Sang Istri: Sri Mangkunegara IV mengetengahkan moralitas, kepahlawanan, kesetiaan dan dedikasi terhadap bangsa dengan memberikan tiga tokoh wayang yang pantas diteladani yaitu Karna, Kumbakarna dan Patih Suwanda. Mereka telah mengorbankan nyawanya demi negerinya, dalam setting yang berbeda. Altruisme adalah ajaran universal setiap agama. Alam semesta pun selalu memberikan persembahan kepada manusia….. Ayam bertelur sebutir setiap hari, dan tidak semuanya dipergunakan untuk meneruskan kelangsungan jenisnya. Sapi juga memproduksi susu melebihi kebutuhan untuk anak-anaknya. Padi di sawah menghasilkan butir-butir gabah yang jauh melebihi kepentingan untuk mempertahankan kelangsungan kehidupan kelompoknya. Pohon mangga juga menghasilkan buah mangga yang jauh lebih banyak dari yang diperlukan untuk mengembangkan jenisnya. Pohon singkong memberikan pucuk daunnya untuk dimakan manusia, akar ubinya pun juga dipersembahkan, mereka menumbuhkan singkong generasi baru dari sisa batang yang tidak berharga. Sifat alami alam adalah penuh kasih terhadap makhluk lainnya. Lebih banyak memberi kepada makhluk lainnya. Sikap yang altruistis memikirkan kepentingan orang lain selaras dengan alam semesta. Egolah yang membuat manusia lebih mementingkan dirinya.
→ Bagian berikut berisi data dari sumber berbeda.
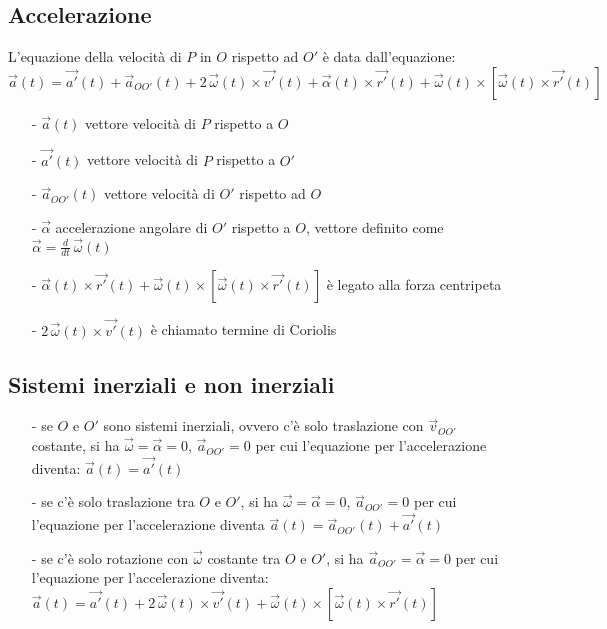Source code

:\documentclass[a4paper]{article}
\newcommand\dt{\frac{d}{dt}\,}
\begin{document}
\subsection{Accelerazione}
L'equazione della velocità di \(P\) in \(O\) rispetto ad \(O'\) è data dall'equazione:
\[\vec{a}(t) = \vec{a'}(t) + \vec{a}_{OO'}(t) + 2 \, \vec{\omega}(t) \times \vec{v'}(t) + \vec{\alpha}(t) \times \vec{r'}(t) + \vec{\omega}(t) \times [\vec{\omega}(t) \times \vec{r'}(t)]\]
\begin{itemize}[topsep=3pt, itemsep=0pt]
	\item[-] \(\vec{a}(t)\) vettore velocità di \(P\) rispetto a \(O\)
	\item[-] \(\vec{a'}(t)\) vettore velocità di \(P\) rispetto a \(O'\)
	\item[-] \(\vec{a}_{OO'}(t)\) vettore velocità di \(O'\) rispetto ad \(O\)
	\item[-] \(\vec{\alpha}\) accelerazione angolare di \(O'\) rispetto a \(O\), vettore definito come \(\vec{\alpha} = \dt \vec{\omega}(t)\)
	\item[-] \(\vec{\alpha}(t) \times \vec{r'}(t) + \vec{\omega}(t) \times [\vec{\omega}(t) \times \vec{r'}(t)]\) è legato alla forza centripeta
	\item[-] \(2 \, \vec{\omega}(t) \times \vec{v'}(t)\) è chiamato termine di Coriolis
\end{itemize}

\subsection{Sistemi inerziali e non inerziali}
\begin{itemize}
	\item[-] se \(O\) e \(O'\) sono sistemi inerziali, ovvero c'è solo traslazione con \(\vec{v}_{OO'}\) costante, si ha \(\vec{\omega} = \vec{\alpha} = 0\),
	\(\vec{a}_{OO'} = 0\) per cui l'equazione per l'accelerazione diventa: \(\vec{a}(t) = \vec{a'}(t)\)
	\item[-] se c'è solo traslazione tra \(O\) e \(O'\), si ha \(\vec{\omega} = \vec{\alpha} = 0\), \(\vec{a}_{OO'} = 0\) per cui
	l'equazione per l'accelerazione diventa \(\vec{a}(t) = \vec{a}_{OO'}(t) + \vec{a'}(t)\)
	\item[-] se c'è solo rotazione con \(\vec{\omega}\) costante tra \(O\) e \(O'\), si ha \(\vec{a}_{OO'} = \vec{\alpha} = 0\)
	per cui l'equazione per l'accelerazione diventa: \(\vec{a}(t) = \vec{a'}(t) + 2 \, \vec{\omega}(t) \times \vec{v'}(t) + \vec{\omega}(t) \times [\vec{\omega}(t) \times \vec{r'}(t)]\)
\end{itemize}
\end{document}
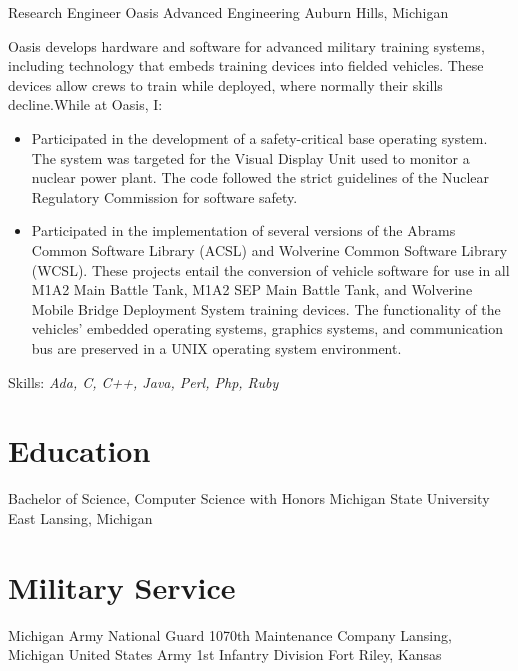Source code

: \documentclass[11pt,letterpaper]{moderncv}
\begin{document}
 {Research Engineer} {Oasis Advanced Engineering} {Auburn Hills, Michigan} {} {%
  Oasis develops hardware and software for advanced military training systems,
  including technology that embeds training devices into fielded
  vehicles. These devices allow crews to train while deployed, where normally
  their skills decline.\newline While at Oasis, I:
  \begin{itemize}
  \item Participated in the development of a safety-critical base
    operating system. The system was targeted for the Visual Display
    Unit used to monitor a nuclear power plant. The code followed the
    strict guidelines of the Nuclear Regulatory Commission for
    software safety.
  \item Participated in the implementation of several versions of the
    Abrams Common Software Library (ACSL) and Wolverine Common
    Software Library (WCSL). These projects entail the conversion of
    vehicle software for use in all M1A2 Main Battle Tank, M1A2 SEP
    Main Battle Tank, and Wolverine Mobile Bridge Deployment System
    training devices. The functionality of the vehicles' embedded
    operating systems, graphics systems, and communication bus are
    preserved in a UNIX operating system environment.
  \end{itemize}
  Skills: \emph{Ada, C, C++, Java, Perl, Php, Ruby}
}


\section{Education}
 {Bachelor of Science, Computer Science with Honors} {Michigan State University} {East Lansing, Michigan} {} {}

\section{Military Service}
 {Michigan Army National Guard} {\newline1070th Maintenance Company} {Lansing, Michigan} {} {}
 {United States Army} {1st Infantry Division} {Fort Riley, Kansas} {} {}
\end{document}
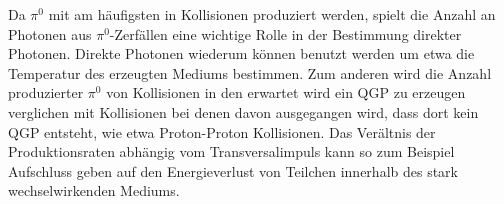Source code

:Da $\pi^{0}$ mit am h\"aufigsten in Kollisionen produziert werden, spielt die Anzahl an Photonen aus $\pi^{0}$-Zerf\"allen eine wichtige Rolle in der Bestimmung direkter Photonen.
Direkte Photonen wiederum k\"onnen benutzt werden um etwa die Temperatur des erzeugten Mediums bestimmen.
\newline
Zum anderen wird die Anzahl produzierter $\pi^{0}$ von Kollisionen in den erwartet wird ein QGP zu erzeugen verglichen mit Kollisionen bei denen davon ausgegangen wird, dass dort kein QGP entsteht, wie etwa Proton-Proton Kollisionen.
Das Ver\"altnis der Produktionsraten abh\"angig vom Transversalimpuls kann so zum Beispiel Aufschluss geben auf den Energieverlust von Teilchen innerhalb des stark wechselwirkenden Mediums.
Sang Suami: Ketujuh ratus orang yang diselamatkan Bodhisattva yang mewujud dalam bentuk Gajah Perkasa menganggap Bodhisattva sebagai Guru Kehidupannya…… Dalam buku “Wedhatama”, Sri Mangkunegara IV agar seseorang pantas disebut Guru, ia haruslah seorang pertapa. Tapa berarti “pengorbanan”. Apa yang harus kita korbankan? Keangkuhan, hawa nafsu, ketamakan dan keserakahan. Semua itu yang harus dikorbankan, dilepaskan. Tapa tidak berarti pelarian diri dari duniawi. Tapa berarti pelepasan diri dari keterikatan duniawi. Tetap berada di dunia ini, menikmati segalanya, tetapi tidak terikat padanya. Mereka yang sanggup melakukan hal itu, baru bisa disebut Pertapa.

Sang Istri: Seorang Bodhisattva hidup di dalam dunia ini, tetapi tidak terikat dengan dunia dan keduniawian. Seorang Bodhisattva juga tidak terpengaruh oleh pendapat siapa pun tentang dirinya. Ia selalu berusaha untuk berbuat baik, karena Kebaikan adalah sifatnya. Seorang Bodhisattva tidak berbuat baik untuk dipuji, atau untuk memperoleh penghargaan. Karena itu, jika sebagian masyarakat tidak memahaminya, atau malah menghujatnya, ia pun tidak terpengaruh oleh hujatan itu. Demikian penjelasan tentang Bodhisattva yang sering disebut dengan istilah Jeevan Mukta atau dalam buku “Sutasoma”.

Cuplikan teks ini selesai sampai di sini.